Churchill Real Estate lines up $2B investment for residential lending

Funds will allow firm to capitalize on distress opportunities in struggling market

National /
Aug.August 13, 2020 01:30 PM
Churchill Real Estate Holdings’ Justin Ehrlich (iStock)

Churchill Real Estate Holdings’ Justin Ehrlich (iStock)

Churchill Real Estate has secured $2 billion to provide debt on residential real estate.

The capital, raised from institutional and foreign investors, will go towards the real estate investment firm’s residential transition lending portfolio, the company announced in a release. Churchill specializes in debt, equity and distressed real estate.
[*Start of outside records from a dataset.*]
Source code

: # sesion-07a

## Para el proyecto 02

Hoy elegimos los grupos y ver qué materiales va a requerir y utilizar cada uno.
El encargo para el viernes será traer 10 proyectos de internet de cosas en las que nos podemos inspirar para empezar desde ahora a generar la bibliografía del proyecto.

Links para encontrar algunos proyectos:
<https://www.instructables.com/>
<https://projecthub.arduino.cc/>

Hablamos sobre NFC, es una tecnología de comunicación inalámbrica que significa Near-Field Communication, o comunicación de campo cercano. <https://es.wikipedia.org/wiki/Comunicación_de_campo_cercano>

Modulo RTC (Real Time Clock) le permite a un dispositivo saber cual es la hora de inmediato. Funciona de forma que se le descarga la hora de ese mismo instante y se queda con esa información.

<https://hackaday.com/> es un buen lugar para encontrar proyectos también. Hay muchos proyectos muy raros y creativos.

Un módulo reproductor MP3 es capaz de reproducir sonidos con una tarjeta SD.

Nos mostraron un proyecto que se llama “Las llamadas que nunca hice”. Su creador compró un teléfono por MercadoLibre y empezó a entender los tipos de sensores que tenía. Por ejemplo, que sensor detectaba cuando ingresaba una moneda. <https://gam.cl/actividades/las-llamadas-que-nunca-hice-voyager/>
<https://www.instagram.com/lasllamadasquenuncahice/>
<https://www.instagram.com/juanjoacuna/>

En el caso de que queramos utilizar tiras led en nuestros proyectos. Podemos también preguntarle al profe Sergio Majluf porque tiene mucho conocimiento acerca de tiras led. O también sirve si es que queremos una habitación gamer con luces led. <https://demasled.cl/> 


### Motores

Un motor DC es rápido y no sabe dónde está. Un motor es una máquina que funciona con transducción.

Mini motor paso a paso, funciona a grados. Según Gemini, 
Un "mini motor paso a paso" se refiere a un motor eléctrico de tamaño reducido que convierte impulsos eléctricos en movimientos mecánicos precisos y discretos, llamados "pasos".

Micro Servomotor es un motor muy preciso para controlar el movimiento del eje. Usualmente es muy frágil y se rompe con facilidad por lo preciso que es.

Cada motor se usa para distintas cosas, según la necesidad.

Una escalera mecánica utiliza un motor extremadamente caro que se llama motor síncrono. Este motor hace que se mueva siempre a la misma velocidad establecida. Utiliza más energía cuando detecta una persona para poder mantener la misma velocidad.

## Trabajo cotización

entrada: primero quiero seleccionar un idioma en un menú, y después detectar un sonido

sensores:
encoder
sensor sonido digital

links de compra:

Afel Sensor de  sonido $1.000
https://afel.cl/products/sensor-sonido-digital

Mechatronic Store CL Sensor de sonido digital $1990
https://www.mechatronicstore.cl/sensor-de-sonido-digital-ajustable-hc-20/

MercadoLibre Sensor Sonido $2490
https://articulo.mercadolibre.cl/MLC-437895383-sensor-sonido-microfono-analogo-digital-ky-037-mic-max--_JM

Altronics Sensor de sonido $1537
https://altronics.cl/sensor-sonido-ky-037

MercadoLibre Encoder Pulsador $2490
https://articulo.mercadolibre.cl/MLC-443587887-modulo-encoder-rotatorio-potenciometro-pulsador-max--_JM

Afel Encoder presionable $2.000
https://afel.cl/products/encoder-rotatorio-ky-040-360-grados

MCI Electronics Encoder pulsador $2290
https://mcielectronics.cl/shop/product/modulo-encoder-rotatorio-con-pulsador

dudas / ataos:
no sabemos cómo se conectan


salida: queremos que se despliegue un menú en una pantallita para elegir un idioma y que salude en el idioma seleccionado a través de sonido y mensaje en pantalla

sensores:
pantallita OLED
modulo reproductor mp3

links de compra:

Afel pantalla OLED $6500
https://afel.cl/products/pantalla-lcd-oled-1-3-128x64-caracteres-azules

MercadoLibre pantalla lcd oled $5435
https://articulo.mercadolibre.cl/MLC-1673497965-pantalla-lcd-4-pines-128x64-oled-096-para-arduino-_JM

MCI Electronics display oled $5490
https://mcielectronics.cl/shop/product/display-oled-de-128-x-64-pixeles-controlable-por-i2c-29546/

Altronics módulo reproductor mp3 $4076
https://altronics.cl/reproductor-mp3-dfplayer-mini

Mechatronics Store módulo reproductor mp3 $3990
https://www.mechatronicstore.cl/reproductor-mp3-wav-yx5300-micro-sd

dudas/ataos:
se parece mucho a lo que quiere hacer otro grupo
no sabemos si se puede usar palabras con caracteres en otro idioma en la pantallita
WATCH: Coffee Talk: Churchill’s Justin Ehrlich and Elliman’s John Gomes on NYC neighborhoods and doing deals during an election year

“This transaction positions Churchill to expand our ability to capitalize on the burgeoning real estate market opportunities related to [residential transition lending], which include investor-purpose debt, bridge funding, fix-and-flip financing, condo inventory, and new construction loans,” said Travis Masters, a managing partner at the firm.

The funding comes at a time when the real estate market is awash with distress. Condo inventory loans have also become harder and more expensive to acquire, as lenders take a cautious approach to new condo developments.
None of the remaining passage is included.